= Prompt =
Restate, word for word, every line of the data.

[Saved data entries]
'''
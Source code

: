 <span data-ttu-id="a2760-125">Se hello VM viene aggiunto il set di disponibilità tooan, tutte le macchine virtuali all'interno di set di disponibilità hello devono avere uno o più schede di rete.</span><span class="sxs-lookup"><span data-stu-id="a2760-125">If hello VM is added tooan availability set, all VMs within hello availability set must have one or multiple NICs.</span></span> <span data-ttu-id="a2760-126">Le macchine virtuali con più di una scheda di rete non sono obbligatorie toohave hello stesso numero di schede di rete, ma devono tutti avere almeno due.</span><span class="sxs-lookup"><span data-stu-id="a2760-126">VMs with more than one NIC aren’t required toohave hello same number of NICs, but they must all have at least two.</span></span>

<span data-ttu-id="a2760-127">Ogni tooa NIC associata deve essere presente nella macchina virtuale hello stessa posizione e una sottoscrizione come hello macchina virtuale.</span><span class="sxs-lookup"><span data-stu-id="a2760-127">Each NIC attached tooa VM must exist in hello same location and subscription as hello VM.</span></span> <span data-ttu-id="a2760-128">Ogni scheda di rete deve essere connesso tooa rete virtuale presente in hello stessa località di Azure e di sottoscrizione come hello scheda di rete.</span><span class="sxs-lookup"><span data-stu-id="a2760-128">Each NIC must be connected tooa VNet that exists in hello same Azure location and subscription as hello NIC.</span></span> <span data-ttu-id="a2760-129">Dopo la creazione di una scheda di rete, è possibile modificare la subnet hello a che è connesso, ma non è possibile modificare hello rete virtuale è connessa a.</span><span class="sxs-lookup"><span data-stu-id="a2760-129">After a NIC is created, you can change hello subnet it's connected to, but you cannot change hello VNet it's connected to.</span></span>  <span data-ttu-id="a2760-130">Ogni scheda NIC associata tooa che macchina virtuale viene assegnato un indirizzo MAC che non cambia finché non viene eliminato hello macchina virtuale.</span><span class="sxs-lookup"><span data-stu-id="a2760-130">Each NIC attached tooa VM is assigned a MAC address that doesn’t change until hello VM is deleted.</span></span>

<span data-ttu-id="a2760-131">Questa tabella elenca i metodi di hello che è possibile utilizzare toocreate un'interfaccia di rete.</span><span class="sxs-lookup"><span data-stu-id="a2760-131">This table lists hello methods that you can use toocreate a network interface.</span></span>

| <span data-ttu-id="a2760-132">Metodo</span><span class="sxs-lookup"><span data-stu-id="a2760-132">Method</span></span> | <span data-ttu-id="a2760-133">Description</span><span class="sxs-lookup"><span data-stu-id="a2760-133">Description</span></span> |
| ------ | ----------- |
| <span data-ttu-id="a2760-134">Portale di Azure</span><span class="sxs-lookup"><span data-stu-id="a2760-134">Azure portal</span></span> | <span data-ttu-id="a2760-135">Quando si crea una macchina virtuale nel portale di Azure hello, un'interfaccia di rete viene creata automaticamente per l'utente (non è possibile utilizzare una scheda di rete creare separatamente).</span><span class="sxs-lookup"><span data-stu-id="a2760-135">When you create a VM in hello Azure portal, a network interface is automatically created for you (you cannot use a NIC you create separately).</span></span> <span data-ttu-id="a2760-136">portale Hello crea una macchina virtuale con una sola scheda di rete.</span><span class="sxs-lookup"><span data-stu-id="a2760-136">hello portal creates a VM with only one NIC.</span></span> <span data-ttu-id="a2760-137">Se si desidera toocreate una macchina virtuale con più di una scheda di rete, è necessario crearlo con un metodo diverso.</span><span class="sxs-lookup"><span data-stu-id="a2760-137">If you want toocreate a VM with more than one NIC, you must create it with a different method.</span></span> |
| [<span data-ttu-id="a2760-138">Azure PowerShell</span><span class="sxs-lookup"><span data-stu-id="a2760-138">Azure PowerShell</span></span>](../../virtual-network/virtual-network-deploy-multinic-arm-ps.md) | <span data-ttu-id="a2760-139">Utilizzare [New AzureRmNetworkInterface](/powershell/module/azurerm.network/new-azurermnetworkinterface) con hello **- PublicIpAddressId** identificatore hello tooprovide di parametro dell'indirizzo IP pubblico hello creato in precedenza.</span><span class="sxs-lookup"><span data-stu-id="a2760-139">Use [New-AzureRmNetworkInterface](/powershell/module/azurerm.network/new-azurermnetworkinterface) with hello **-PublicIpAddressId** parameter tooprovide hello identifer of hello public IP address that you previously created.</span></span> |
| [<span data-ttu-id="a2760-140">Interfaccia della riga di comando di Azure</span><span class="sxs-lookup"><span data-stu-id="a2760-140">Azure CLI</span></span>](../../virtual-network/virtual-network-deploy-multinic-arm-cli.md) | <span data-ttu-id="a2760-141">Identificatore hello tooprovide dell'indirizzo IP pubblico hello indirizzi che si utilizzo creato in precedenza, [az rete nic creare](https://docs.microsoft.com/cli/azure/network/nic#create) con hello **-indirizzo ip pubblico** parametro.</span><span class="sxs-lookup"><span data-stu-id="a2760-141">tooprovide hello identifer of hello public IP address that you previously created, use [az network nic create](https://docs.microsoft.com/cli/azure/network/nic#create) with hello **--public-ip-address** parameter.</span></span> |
'''
= Written answer =
Source code

: <span data-ttu-id="a2760-125">Se hello VM viene aggiunto il set di disponibilità tooan, tutte le macchine virtuali all'interno di set di disponibilità hello devono avere uno o più schede di rete.</span><span class="sxs-lookup"><span data-stu-id="a2760-125">If hello VM is added tooan availability set, all VMs within hello availability set must have one or multiple NICs.</span></span> <span data-ttu-id="a2760-126">Le macchine virtuali con più di una scheda di rete non sono obbligatorie toohave hello stesso numero di schede di rete, ma devono tutti avere almeno due.</span><span class="sxs-lookup"><span data-stu-id="a2760-126">VMs with more than one NIC aren’t required toohave hello same number of NICs, but they must all have at least two.</span></span>

<span data-ttu-id="a2760-127">Ogni tooa NIC associata deve essere presente nella macchina virtuale hello stessa posizione e una sottoscrizione come hello macchina virtuale.</span><span class="sxs-lookup"><span data-stu-id="a2760-127">Each NIC attached tooa VM must exist in hello same location and subscription as hello VM.</span></span> <span data-ttu-id="a2760-128">Ogni scheda di rete deve essere connesso tooa rete virtuale presente in hello stessa località di Azure e di sottoscrizione come hello scheda di rete.</span><span class="sxs-lookup"><span data-stu-id="a2760-128">Each NIC must be connected tooa VNet that exists in hello same Azure location and subscription as hello NIC.</span></span> <span data-ttu-id="a2760-129">Dopo la creazione di una scheda di rete, è possibile modificare la subnet hello a che è connesso, ma non è possibile modificare hello rete virtuale è connessa a.</span><span class="sxs-lookup"><span data-stu-id="a2760-129">After a NIC is created, you can change hello subnet it's connected to, but you cannot change hello VNet it's connected to.</span></span>  <span data-ttu-id="a2760-130">Ogni scheda NIC associata tooa che macchina virtuale viene assegnato un indirizzo MAC che non cambia finché non viene eliminato hello macchina virtuale.</span><span class="sxs-lookup"><span data-stu-id="a2760-130">Each NIC attached tooa VM is assigned a MAC address that doesn’t change until hello VM is deleted.</span></span>

<span data-ttu-id="a2760-131">Questa tabella elenca i metodi di hello che è possibile utilizzare toocreate un'interfaccia di rete.</span><span class="sxs-lookup"><span data-stu-id="a2760-131">This table lists hello methods that you can use toocreate a network interface.</span></span>

| <span data-ttu-id="a2760-132">Metodo</span><span class="sxs-lookup"><span data-stu-id="a2760-132">Method</span></span> | <span data-ttu-id="a2760-133">Description</span><span class="sxs-lookup"><span data-stu-id="a2760-133">Description</span></span> |
| ------ | ----------- |
| <span data-ttu-id="a2760-134">Portale di Azure</span><span class="sxs-lookup"><span data-stu-id="a2760-134">Azure portal</span></span> | <span data-ttu-id="a2760-135">Quando si crea una macchina virtuale nel portale di Azure hello, un'interfaccia di rete viene creata automaticamente per l'utente (non è possibile utilizzare una scheda di rete creare separatamente).</span><span class="sxs-lookup"><span data-stu-id="a2760-135">When you create a VM in hello Azure portal, a network interface is automatically created for you (you cannot use a NIC you create separately).</span></span> <span data-ttu-id="a2760-136">portale Hello crea una macchina virtuale con una sola scheda di rete.</span><span class="sxs-lookup"><span data-stu-id="a2760-136">hello portal creates a VM with only one NIC.</span></span> <span data-ttu-id="a2760-137">Se si desidera toocreate una macchina virtuale con più di una scheda di rete, è necessario crearlo con un metodo diverso.</span><span class="sxs-lookup"><span data-stu-id="a2760-137">If you want toocreate a VM with more than one NIC, you must create it with a different method.</span></span> |
| [<span data-ttu-id="a2760-138">Azure PowerShell</span><span class="sxs-lookup"><span data-stu-id="a2760-138">Azure PowerShell</span></span>](../../virtual-network/virtual-network-deploy-multinic-arm-ps.md) | <span data-ttu-id="a2760-139">Utilizzare [New AzureRmNetworkInterface](/powershell/module/azurerm.network/new-azurermnetworkinterface) con hello **- PublicIpAddressId** identificatore hello tooprovide di parametro dell'indirizzo IP pubblico hello creato in precedenza.</span><span class="sxs-lookup"><span data-stu-id="a2760-139">Use [New-AzureRmNetworkInterface](/powershell/module/azurerm.network/new-azurermnetworkinterface) with hello **-PublicIpAddressId** parameter tooprovide hello identifer of hello public IP address that you previously created.</span></span> |
| [<span data-ttu-id="a2760-140">Interfaccia della riga di comando di Azure</span><span class="sxs-lookup"><span data-stu-id="a2760-140">Azure CLI</span></span>](../../virtual-network/virtual-network-deploy-multinic-arm-cli.md) | <span data-ttu-id="a2760-141">Identificatore hello tooprovide dell'indirizzo IP pubblico hello indirizzi che si utilizzo creato in precedenza, [az rete nic creare](https://docs.microsoft.com/cli/azure/network/nic#create) con hello **-indirizzo ip pubblico** parametro.</span><span class="sxs-lookup"><span data-stu-id="a2760-141">tooprovide hello identifer of hello public IP address that you previously created, use [az network nic create](https://docs.microsoft.com/cli/azure/network/nic#create) with hello **--public-ip-address** parameter.</span></span> |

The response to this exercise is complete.